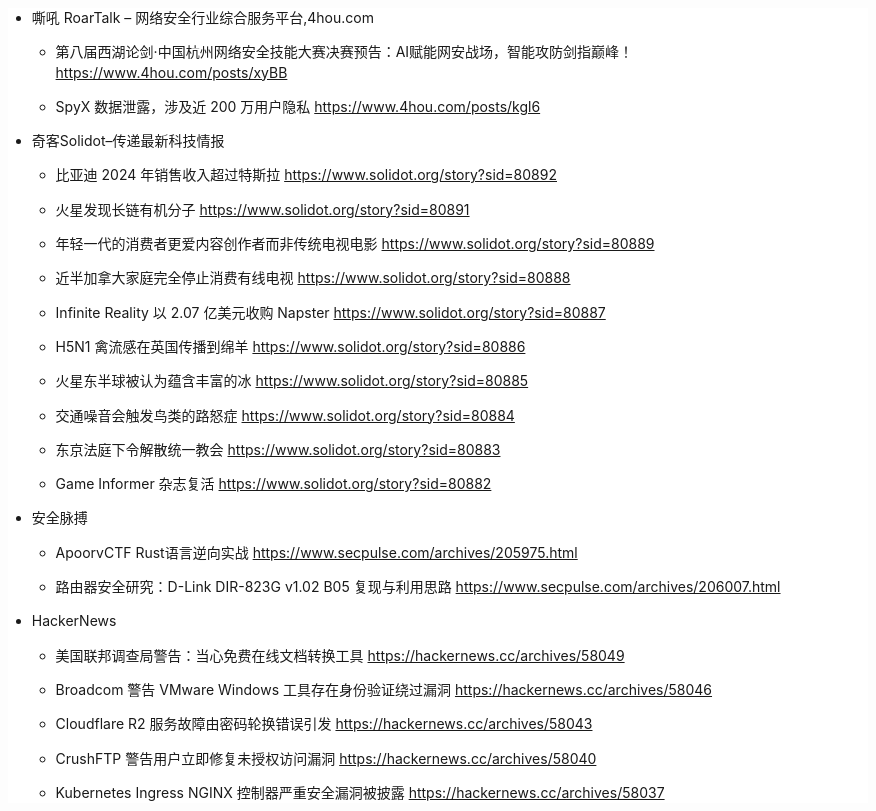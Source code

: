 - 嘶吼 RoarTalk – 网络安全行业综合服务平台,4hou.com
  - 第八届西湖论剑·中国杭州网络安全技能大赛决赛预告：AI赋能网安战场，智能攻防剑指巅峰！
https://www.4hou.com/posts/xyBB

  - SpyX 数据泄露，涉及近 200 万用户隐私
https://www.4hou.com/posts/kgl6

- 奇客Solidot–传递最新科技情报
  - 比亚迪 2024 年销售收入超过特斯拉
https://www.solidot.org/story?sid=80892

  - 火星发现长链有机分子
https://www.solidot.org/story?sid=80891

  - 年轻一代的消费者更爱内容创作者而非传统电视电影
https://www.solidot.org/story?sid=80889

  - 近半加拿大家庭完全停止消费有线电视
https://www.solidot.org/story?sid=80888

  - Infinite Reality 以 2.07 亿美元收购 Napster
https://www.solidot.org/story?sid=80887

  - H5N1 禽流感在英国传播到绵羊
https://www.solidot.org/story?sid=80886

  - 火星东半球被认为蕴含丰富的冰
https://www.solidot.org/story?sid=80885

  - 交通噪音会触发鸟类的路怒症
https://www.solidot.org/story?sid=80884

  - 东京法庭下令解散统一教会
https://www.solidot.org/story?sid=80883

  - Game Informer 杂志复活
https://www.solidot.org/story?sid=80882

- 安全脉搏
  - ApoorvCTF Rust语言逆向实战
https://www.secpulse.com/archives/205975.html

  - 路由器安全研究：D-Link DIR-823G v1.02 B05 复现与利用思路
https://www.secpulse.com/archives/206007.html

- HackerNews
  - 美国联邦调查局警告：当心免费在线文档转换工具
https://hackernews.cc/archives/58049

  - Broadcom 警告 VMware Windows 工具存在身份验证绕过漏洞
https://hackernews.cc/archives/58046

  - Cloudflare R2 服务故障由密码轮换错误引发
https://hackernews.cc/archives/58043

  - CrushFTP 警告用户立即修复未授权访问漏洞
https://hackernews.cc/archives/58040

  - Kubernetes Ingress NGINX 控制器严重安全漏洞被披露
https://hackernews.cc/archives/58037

---

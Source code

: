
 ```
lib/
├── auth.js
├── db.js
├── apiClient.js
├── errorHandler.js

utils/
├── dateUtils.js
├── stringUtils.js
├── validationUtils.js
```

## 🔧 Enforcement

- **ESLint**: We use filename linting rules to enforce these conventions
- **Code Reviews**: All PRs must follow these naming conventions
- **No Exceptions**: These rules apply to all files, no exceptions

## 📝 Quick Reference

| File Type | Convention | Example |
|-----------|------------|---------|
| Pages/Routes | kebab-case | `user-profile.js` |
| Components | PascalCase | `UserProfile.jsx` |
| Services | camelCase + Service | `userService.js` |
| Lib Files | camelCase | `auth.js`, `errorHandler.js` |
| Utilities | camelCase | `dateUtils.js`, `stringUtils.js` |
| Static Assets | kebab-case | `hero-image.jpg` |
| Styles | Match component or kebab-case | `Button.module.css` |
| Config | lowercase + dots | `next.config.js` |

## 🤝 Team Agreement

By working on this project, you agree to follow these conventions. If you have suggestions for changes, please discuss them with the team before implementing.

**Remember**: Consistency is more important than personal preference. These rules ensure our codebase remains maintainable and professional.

» WORK REQUEST
Search the entries for "conventions" and copy out each line that has it.

» EXERCISE RESPONSE
- **ESLint**: We use filename linting rules to enforce these conventions
- **Code Reviews**: All PRs must follow these naming conventions
By working on this project, you agree to follow these conventions. If you have suggestions for changes, please discuss them with the team before implementing.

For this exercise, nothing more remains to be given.